**ASSIGNMENT:** Exclude the images, then return every line below exactly as written.

**EXERCISE MATERIALS:**
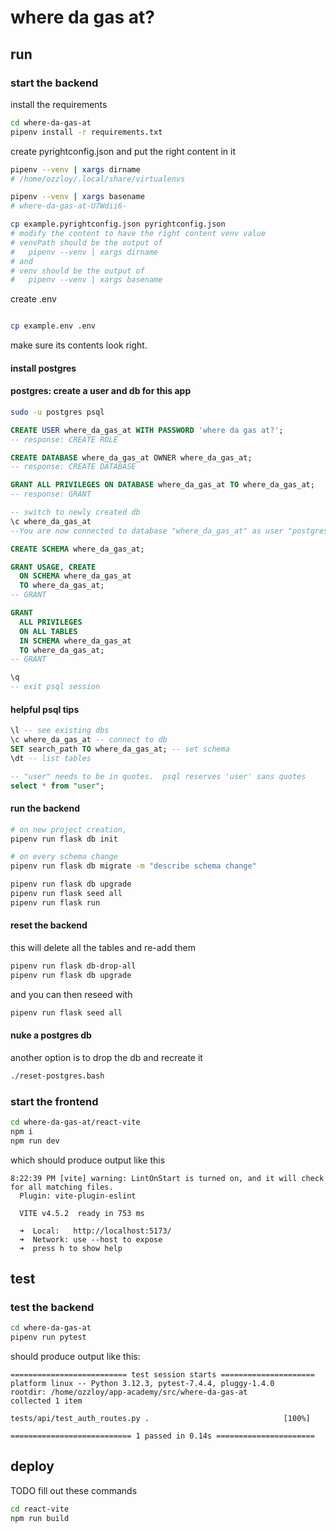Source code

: # where da gas at?

## run

### start the backend

install the requirements

```bash
cd where-da-gas-at
pipenv install -r requirements.txt
```

create pyrightconfig.json and put the right content in it

```bash
pipenv --venv | xargs dirname
# /home/ozzloy/.local/share/virtualenvs

pipenv --venv | xargs basename
# where-da-gas-at-U7Wdii6-

cp example.pyrightconfig.json pyrightconfig.json
# modify the content to have the right content venv value
# venvPath should be the output of
#   pipenv --venv | xargs dirname
# and
# venv should be the output of
#   pipenv --venv | xargs basename
```

create .env

```bash

cp example.env .env
```

make sure its contents look right.

#### install postgres

#### postgres: create a user and db for this app

```bash
sudo -u postgres psql
```

```sql
CREATE USER where_da_gas_at WITH PASSWORD 'where da gas at?';
-- response: CREATE ROLE

CREATE DATABASE where_da_gas_at OWNER where_da_gas_at;
-- response: CREATE DATABASE

GRANT ALL PRIVILEGES ON DATABASE where_da_gas_at TO where_da_gas_at;
-- response: GRANT

-- switch to newly created db
\c where_da_gas_at
--You are now connected to database "where_da_gas_at" as user "postgres".

CREATE SCHEMA where_da_gas_at;

GRANT USAGE, CREATE
  ON SCHEMA where_da_gas_at
  TO where_da_gas_at;
-- GRANT

GRANT
  ALL PRIVILEGES
  ON ALL TABLES
  IN SCHEMA where_da_gas_at
  TO where_da_gas_at;
-- GRANT

\q
-- exit psql session
```

#### helpful psql tips

```sql
\l -- see existing dbs
\c where_da_gas_at -- connect to db
SET search_path TO where_da_gas_at; -- set schema
\dt -- list tables

-- "user" needs to be in quotes.  psql reserves 'user' sans quotes
select * from "user";
```

#### run the backend

```bash
# on new project creation,
pipenv run flask db init

# on every schema change
pipenv run flask db migrate -m "describe schema change"

pipenv run flask db upgrade
pipenv run flask seed all
pipenv run flask run
```

#### reset the backend

this will delete all the tables and re-add them

```bash
pipenv run flask db-drop-all
pipenv run flask db upgrade
```

and you can then reseed with

```bash
pipenv run flask seed all
```

#### nuke a postgres db

another option is to drop the db and recreate it

```bash
./reset-postgres.bash
```

### start the frontend

```bash
cd where-da-gas-at/react-vite
npm i
npm run dev
```

which should produce output like this

```
8:22:39 PM [vite] warning: LintOnStart is turned on, and it will check for all matching files.
  Plugin: vite-plugin-eslint

  VITE v4.5.2  ready in 753 ms

  ➜  Local:   http://localhost:5173/
  ➜  Network: use --host to expose
  ➜  press h to show help
```

## test

### test the backend

```bash
cd where-da-gas-at
pipenv run pytest
```

should produce output like this:

```
========================== test session starts =====================
platform linux -- Python 3.12.3, pytest-7.4.4, pluggy-1.4.0
rootdir: /home/ozzloy/app-academy/src/where-da-gas-at
collected 1 item

tests/api/test_auth_routes.py .                              [100%]

=========================== 1 passed in 0.14s ======================
```

## deploy

TODO fill out these commands

```bash
cd react-vite
npm run build
```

**OUTPUT:**
Source code

: # where da gas at?

## run

### start the backend

install the requirements

```bash
cd where-da-gas-at
pipenv install -r requirements.txt
```

create pyrightconfig.json and put the right content in it

```bash
pipenv --venv | xargs dirname
# /home/ozzloy/.local/share/virtualenvs

pipenv --venv | xargs basename
# where-da-gas-at-U7Wdii6-

cp example.pyrightconfig.json pyrightconfig.json
# modify the content to have the right content venv value
# venvPath should be the output of
#   pipenv --venv | xargs dirname
# and
# venv should be the output of
#   pipenv --venv | xargs basename
```

create .env

```bash

cp example.env .env
```

make sure its contents look right.

#### install postgres

#### postgres: create a user and db for this app

```bash
sudo -u postgres psql
```

```sql
CREATE USER where_da_gas_at WITH PASSWORD 'where da gas at?';
-- response: CREATE ROLE

CREATE DATABASE where_da_gas_at OWNER where_da_gas_at;
-- response: CREATE DATABASE

GRANT ALL PRIVILEGES ON DATABASE where_da_gas_at TO where_da_gas_at;
-- response: GRANT

-- switch to newly created db
\c where_da_gas_at
--You are now connected to database "where_da_gas_at" as user "postgres".

CREATE SCHEMA where_da_gas_at;

GRANT USAGE, CREATE
  ON SCHEMA where_da_gas_at
  TO where_da_gas_at;
-- GRANT

GRANT
  ALL PRIVILEGES
  ON ALL TABLES
  IN SCHEMA where_da_gas_at
  TO where_da_gas_at;
-- GRANT

\q
-- exit psql session
```

#### helpful psql tips

```sql
\l -- see existing dbs
\c where_da_gas_at -- connect to db
SET search_path TO where_da_gas_at; -- set schema
\dt -- list tables

-- "user" needs to be in quotes.  psql reserves 'user' sans quotes
select * from "user";
```

#### run the backend

```bash
# on new project creation,
pipenv run flask db init

# on every schema change
pipenv run flask db migrate -m "describe schema change"

pipenv run flask db upgrade
pipenv run flask seed all
pipenv run flask run
```

#### reset the backend

this will delete all the tables and re-add them

```bash
pipenv run flask db-drop-all
pipenv run flask db upgrade
```

and you can then reseed with

```bash
pipenv run flask seed all
```

#### nuke a postgres db

another option is to drop the db and recreate it

```bash
./reset-postgres.bash
```

### start the frontend

```bash
cd where-da-gas-at/react-vite
npm i
npm run dev
```

which should produce output like this

```
8:22:39 PM [vite] warning: LintOnStart is turned on, and it will check for all matching files.
  Plugin: vite-plugin-eslint

  VITE v4.5.2  ready in 753 ms

  ➜  Local:   http://localhost:5173/
  ➜  Network: use --host to expose
  ➜  press h to show help
```

## test

### test the backend

```bash
cd where-da-gas-at
pipenv run pytest
```

should produce output like this:

```
========================== test session starts =====================
platform linux -- Python 3.12.3, pytest-7.4.4, pluggy-1.4.0
rootdir: /home/ozzloy/app-academy/src/where-da-gas-at
collected 1 item

tests/api/test_auth_routes.py .                              [100%]

=========================== 1 passed in 0.14s ======================
```

## deploy

TODO fill out these commands

```bash
cd react-vite
npm run build
```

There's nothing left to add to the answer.